As of Monday, all non-bank cambios “must reduce the spread between the buying and selling rates on foreign currency transactions to no more than $3,” according to the correspondence seen by Kaieteur News.
Central Bank also made it clear that the selling rates of all foreign currencies must reflect the board rates displayed by the cambio.
It was signed by Dr. Gobind Ganga, Governor for Central Bank.
At Gobind’s Cambio, Regent Street, the selling rates of $215 to US$1 last week was down to US$211 yesterday. They were buying US for $208.
L. Mahabeer and Son, a stone’s throw away from Gobind’s, was buying at $210 and selling at $213.
Kaieteur News was told that Central Bank inspectors, after an initial visit on Monday, were back at it yesterday.
The tougher measures would come after Government denied there is a foreign currency shortage on the market. No banks had applied to Central Bank for the release of foreign currency, media was told.
However, Central Bank’s investigations found that a number of things were happening to the market, which for about almost three decades now had been liberalized, with few restrictions.
It was discovered that some customers were making large requests for money transfers at the banks while others were approaching several banks and making multiple applications. In one case, a large transaction to the tune of US$25M used by Banks DIH to buy out its shares from a Bajan partner, help placed a major dent on the trade.
Other challenges included an increase in “traders” from the region, including from Trinidad, Suriname and Barbados, travelling to Guyana to take back much-needed foreign currency.
Central Bank recently warned a popular money transfer service that is part of a multi-national company to sell its moneys to the commercial bank. It was reported that the money transfer service last year failed to sell the foreign currency to the banks, as was expected, further exacerbating the situation.
At the end of last year, there were 19 cambio dealers, including 13 non-bank operators, in Guyana.
Last week Tuesday, Minister of State Joseph Harmon reported that Finance Minister Winston Jordan briefed Cabinet on the foreign exchange situation. He insisted that there was no shortage.

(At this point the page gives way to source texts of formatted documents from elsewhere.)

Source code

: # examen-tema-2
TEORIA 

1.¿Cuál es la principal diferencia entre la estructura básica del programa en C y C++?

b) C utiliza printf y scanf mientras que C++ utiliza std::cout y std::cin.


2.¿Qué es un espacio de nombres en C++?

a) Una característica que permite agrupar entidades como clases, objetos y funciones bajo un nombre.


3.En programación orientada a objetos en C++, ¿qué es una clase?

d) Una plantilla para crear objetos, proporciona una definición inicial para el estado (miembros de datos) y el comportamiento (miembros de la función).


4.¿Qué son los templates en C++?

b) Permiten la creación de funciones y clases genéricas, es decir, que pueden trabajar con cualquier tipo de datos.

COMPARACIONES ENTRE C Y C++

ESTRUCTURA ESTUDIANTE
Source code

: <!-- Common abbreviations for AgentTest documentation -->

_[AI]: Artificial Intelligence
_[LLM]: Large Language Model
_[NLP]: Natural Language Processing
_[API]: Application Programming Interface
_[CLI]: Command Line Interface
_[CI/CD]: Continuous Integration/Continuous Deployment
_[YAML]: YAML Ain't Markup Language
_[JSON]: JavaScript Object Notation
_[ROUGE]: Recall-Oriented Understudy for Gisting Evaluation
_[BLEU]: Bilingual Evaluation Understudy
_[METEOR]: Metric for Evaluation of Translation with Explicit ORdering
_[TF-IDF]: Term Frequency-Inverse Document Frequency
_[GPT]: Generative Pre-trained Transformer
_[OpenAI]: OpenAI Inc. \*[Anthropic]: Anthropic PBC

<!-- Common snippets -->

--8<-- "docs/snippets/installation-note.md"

Harmon disclosed that Bank of Guyana, as the regulatory body for financial institutions and non-bank cambios, has been told to respond to the situation with stricter regulations and closer monitoring. He said that Central Bank is expected to issue a number of guidelines, with regards to the new regulations and monitoring.
These would include ensuring that exporters repatriate their export earnings to the banking systems as is required, and conducting close monitoring and examinations of bank and non-bank cambios to maintain market stability.

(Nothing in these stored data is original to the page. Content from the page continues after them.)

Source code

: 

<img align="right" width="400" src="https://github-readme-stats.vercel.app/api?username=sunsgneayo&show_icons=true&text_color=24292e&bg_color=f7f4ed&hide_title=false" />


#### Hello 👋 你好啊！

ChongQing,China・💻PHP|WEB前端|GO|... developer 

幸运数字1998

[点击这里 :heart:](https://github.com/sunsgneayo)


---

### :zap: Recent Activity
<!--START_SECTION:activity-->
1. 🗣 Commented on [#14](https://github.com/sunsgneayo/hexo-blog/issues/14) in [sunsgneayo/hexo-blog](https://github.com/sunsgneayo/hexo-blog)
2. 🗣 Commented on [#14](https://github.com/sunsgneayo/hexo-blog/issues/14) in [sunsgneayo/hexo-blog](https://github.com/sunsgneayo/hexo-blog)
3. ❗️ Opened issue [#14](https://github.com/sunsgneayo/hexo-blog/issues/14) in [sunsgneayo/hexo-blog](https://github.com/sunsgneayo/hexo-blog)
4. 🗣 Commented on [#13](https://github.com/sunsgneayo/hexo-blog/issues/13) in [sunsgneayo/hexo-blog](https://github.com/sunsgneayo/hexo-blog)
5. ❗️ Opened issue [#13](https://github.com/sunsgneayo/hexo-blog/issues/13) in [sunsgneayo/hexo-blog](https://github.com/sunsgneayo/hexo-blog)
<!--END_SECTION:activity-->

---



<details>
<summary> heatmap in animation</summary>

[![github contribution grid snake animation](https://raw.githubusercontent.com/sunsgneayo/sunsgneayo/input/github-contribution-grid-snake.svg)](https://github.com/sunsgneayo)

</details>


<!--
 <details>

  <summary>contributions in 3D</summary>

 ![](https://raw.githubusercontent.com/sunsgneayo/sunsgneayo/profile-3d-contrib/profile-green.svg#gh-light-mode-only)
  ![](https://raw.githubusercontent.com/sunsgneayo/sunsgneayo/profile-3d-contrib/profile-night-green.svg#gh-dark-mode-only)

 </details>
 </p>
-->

Measures will also be taken to ensure that all foreign loans and grants are disbursed on time so as to increase the flow of currency to the country.
According to Harmon, Government is cognizant of the currency shortages in Suriname, Trinidad, Barbados, Venezuela and Brazil, and that operators would have capitalized on opportunities in Guyana.
Lower world prices for commodities, including oil and rice, have created major problems for countries in the region.
Guyana’s saving grace has been gold, which has touched record production levels.